By doing all that and supplying 3.5 MW of electricity to the local grid that powers Google facilities, he announced that the firm’s enhanced geothermal system (EGS), had reached the highest level of technical readiness.
Now comes the hard part—proving that technical triumph can be turned into something really big.
The Mitchell moment in 1997 is remembered because it led to a series of innovations that allowed hydraulic fracturing and horizontal drilling to add enough oil and gas production to move global markets.
What has been learned about fracturing in the decades since allowed oil industry veterans at Fervo to effectively use those tools to do what others had failed to accomplish—create high-volume EGS capable of generating power.
One big difference between the moments is that Houston-based Fervo’s next step looks like a leap compared to Mitchell’s.
After Mitchell’s moment, no innovation was required to sell shale gas from the Barnett or find the oilfield services needed to develop and produce it. Plus, it could learn from the many other companies working in tight rock plays.
Its moment was the culmination of years of innovations by oil and service companies who continued finding ways to build on that advance. The endless arguments over who can claim credit for the innovations behind the Mitchell moment are evidence of the size of that support network.
Today, Fervo’s efforts are also supported by the oil industry’s service sector and supply chain.
Oil company Devon Energy, drilling contractor Helmerich & Payne, and pressure-pumping specialist Liberty Energy are among its early backers. And Fervo is benefiting from the government-funded research and site-evaluation work at the Utah Frontier Observatory for Research in Geothermal Energy (FORGE) site, which is the key site for geothermal testing funded by the US Department of Energy (DOE).
But unlike Mitchell, the path to commercial success will require Fervo and others to show they can create large operations to convert the heat they harvest into a cost-competitive commodity in a fast‑changing, highly competitive industry.
Sage Geosystems recently was added to the short list of geothermal startups with big projects, signing a deal with Meta to build a 150-MW plant somewhere east of the Rockies. Also high on the list is Eavor whose first commercial project will use its closed-loop heating technology for home heating and electric generation in Germany.
Fervo is feeling the pressure to get to the market fast.
By 2026, it plans to generate 70 MW of power at its Cape Station project to fulfill contracts for customers in California. By 2028 it plans to reach 400 MW.
In 3 years, the plan to grow from two wells and 3.5 MW to a large field development with enough wells to support 400 MW of production will test the knowledge, experience, and the reaction times of an experienced team using oil industry methods, services, and supplies to do something quite different.
And they need to execute all of that well enough to convince investors and lenders to back further developments.
When Norbeck describes what Fervo is doing, it doesn’t sound hard.
“Scaling up to 400 MW does not require building something that is 100 times bigger or more complex, it is actually just replicating what has already been done 100 times,” he said.

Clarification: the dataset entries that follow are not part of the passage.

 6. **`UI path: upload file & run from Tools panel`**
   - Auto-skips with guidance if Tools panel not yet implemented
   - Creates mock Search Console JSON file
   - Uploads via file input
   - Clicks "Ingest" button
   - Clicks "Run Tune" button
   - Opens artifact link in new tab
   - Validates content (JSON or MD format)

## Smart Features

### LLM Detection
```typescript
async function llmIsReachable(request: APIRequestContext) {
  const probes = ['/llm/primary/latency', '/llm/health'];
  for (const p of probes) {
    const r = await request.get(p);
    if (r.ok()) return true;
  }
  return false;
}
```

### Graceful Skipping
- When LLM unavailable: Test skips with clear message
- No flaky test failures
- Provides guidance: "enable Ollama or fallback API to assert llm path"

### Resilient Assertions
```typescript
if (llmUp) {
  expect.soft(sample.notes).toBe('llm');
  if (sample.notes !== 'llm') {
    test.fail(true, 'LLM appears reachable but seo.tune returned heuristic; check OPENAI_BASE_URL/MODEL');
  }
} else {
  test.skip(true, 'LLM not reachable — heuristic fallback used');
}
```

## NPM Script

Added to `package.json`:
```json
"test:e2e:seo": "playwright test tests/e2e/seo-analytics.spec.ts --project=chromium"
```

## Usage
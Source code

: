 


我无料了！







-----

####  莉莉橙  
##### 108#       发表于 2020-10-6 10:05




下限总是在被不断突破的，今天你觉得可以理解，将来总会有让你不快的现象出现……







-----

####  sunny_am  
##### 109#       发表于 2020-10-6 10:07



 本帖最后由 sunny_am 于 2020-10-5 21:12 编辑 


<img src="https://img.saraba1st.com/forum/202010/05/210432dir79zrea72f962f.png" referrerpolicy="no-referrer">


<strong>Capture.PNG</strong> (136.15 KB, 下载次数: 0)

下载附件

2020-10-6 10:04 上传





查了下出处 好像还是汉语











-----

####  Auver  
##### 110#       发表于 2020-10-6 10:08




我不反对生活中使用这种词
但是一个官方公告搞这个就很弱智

Fervo began drilling and fracturing wells for the water-heating system last year. By July the company had completed 12 wells and ordered the turbines and generators needed to convert that hot water into power for sale beginning in 2026, Norbeck said.
The pace of the work is part of the company culture.

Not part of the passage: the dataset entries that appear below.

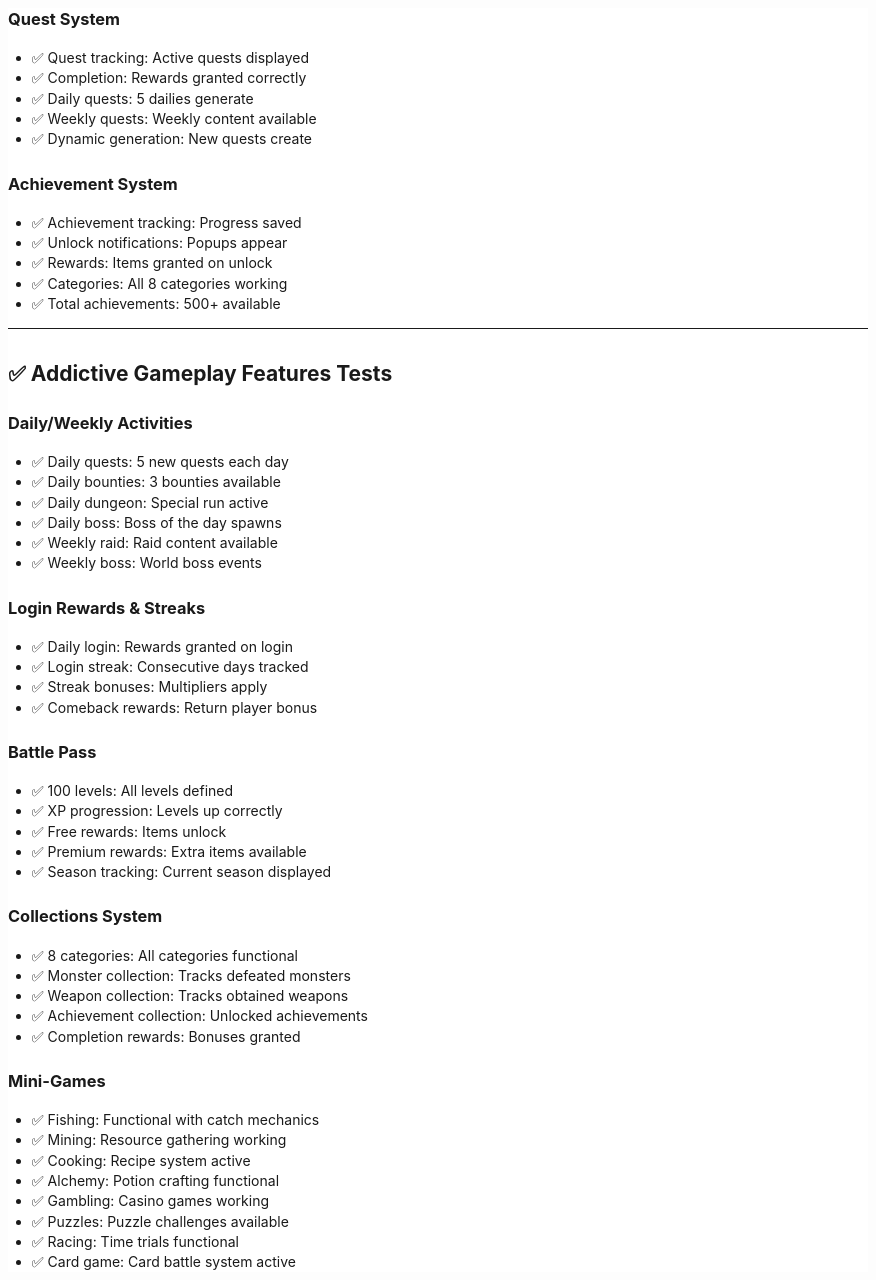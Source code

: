 ### Quest System
- ✅ Quest tracking: Active quests displayed
- ✅ Completion: Rewards granted correctly
- ✅ Daily quests: 5 dailies generate
- ✅ Weekly quests: Weekly content available
- ✅ Dynamic generation: New quests create

### Achievement System
- ✅ Achievement tracking: Progress saved
- ✅ Unlock notifications: Popups appear
- ✅ Rewards: Items granted on unlock
- ✅ Categories: All 8 categories working
- ✅ Total achievements: 500+ available

---

## ✅ Addictive Gameplay Features Tests

### Daily/Weekly Activities
- ✅ Daily quests: 5 new quests each day
- ✅ Daily bounties: 3 bounties available
- ✅ Daily dungeon: Special run active
- ✅ Daily boss: Boss of the day spawns
- ✅ Weekly raid: Raid content available
- ✅ Weekly boss: World boss events

### Login Rewards & Streaks
- ✅ Daily login: Rewards granted on login
- ✅ Login streak: Consecutive days tracked
- ✅ Streak bonuses: Multipliers apply
- ✅ Comeback rewards: Return player bonus

### Battle Pass
- ✅ 100 levels: All levels defined
- ✅ XP progression: Levels up correctly
- ✅ Free rewards: Items unlock
- ✅ Premium rewards: Extra items available
- ✅ Season tracking: Current season displayed

### Collections System
- ✅ 8 categories: All categories functional
- ✅ Monster collection: Tracks defeated monsters
- ✅ Weapon collection: Tracks obtained weapons
- ✅ Achievement collection: Unlocked achievements
- ✅ Completion rewards: Bonuses granted

### Mini-Games
- ✅ Fishing: Functional with catch mechanics
- ✅ Mining: Resource gathering working
- ✅ Cooking: Recipe system active
- ✅ Alchemy: Potion crafting functional
- ✅ Gambling: Casino games working
- ✅ Puzzles: Puzzle challenges available
- ✅ Racing: Time trials functional
- ✅ Card game: Card battle system active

“We are really focused on accelerating the learning curve,” said Christian Gradl, vice president of operations for Fervo, during a panel discussion at this year’s Offshore Technology Conference (OTC).

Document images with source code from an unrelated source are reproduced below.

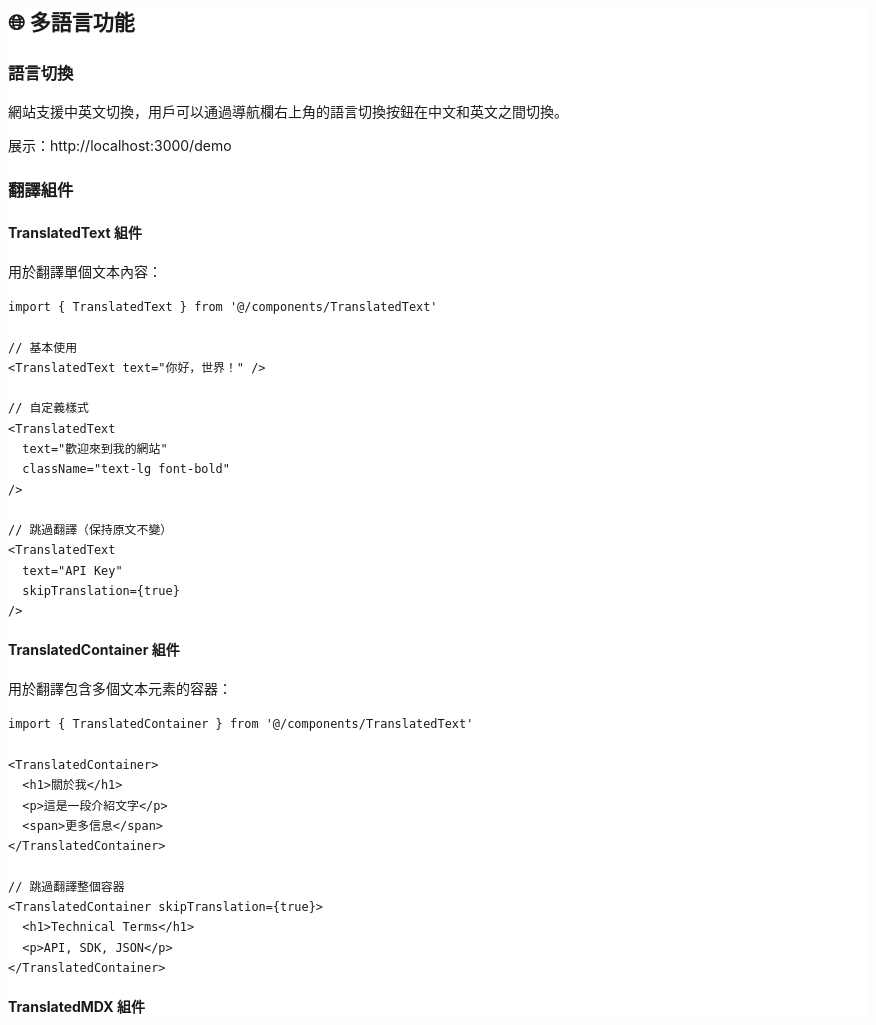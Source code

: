 ## 🌐 多語言功能

### 語言切換

網站支援中英文切換，用戶可以通過導航欄右上角的語言切換按鈕在中文和英文之間切換。

展示：http://localhost:3000/demo

### 翻譯組件

#### TranslatedText 組件

用於翻譯單個文本內容：

```tsx
import { TranslatedText } from '@/components/TranslatedText'

// 基本使用
<TranslatedText text="你好，世界！" />

// 自定義樣式
<TranslatedText
  text="歡迎來到我的網站"
  className="text-lg font-bold"
/>

// 跳過翻譯（保持原文不變）
<TranslatedText
  text="API Key"
  skipTranslation={true}
/>
```

#### TranslatedContainer 組件

用於翻譯包含多個文本元素的容器：

```tsx
import { TranslatedContainer } from '@/components/TranslatedText'

<TranslatedContainer>
  <h1>關於我</h1>
  <p>這是一段介紹文字</p>
  <span>更多信息</span>
</TranslatedContainer>

// 跳過翻譯整個容器
<TranslatedContainer skipTranslation={true}>
  <h1>Technical Terms</h1>
  <p>API, SDK, JSON</p>
</TranslatedContainer>
```

#### TranslatedMDX 組件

They are learning as they go, aided by a fast‑growing flood of data from actual enhanced geothermal development.
“We are right at the inflection point. We are going from one or two examples to a large number of them,” said Mark McClure, the CEO of ResFrac, whose fracture software and consulting services are being used to create geothermal models to help guide the effort.
Think Fast
As Fervo’s team contemplates the meaning of the new information streaming in, it must also move quickly.
“We need to continue making progress to meet contractual obligations. There is not a lot of time to stop and do lookbacks.” Norbeck said.
At the Stanford Geothermal Workshop held at California’s Stanford University he also said this: “The pathway to scale is straightforward and requires no new technology leaps. With no significant technical risks remaining, the focus now must be on consistency, replicability, and cost reduction.”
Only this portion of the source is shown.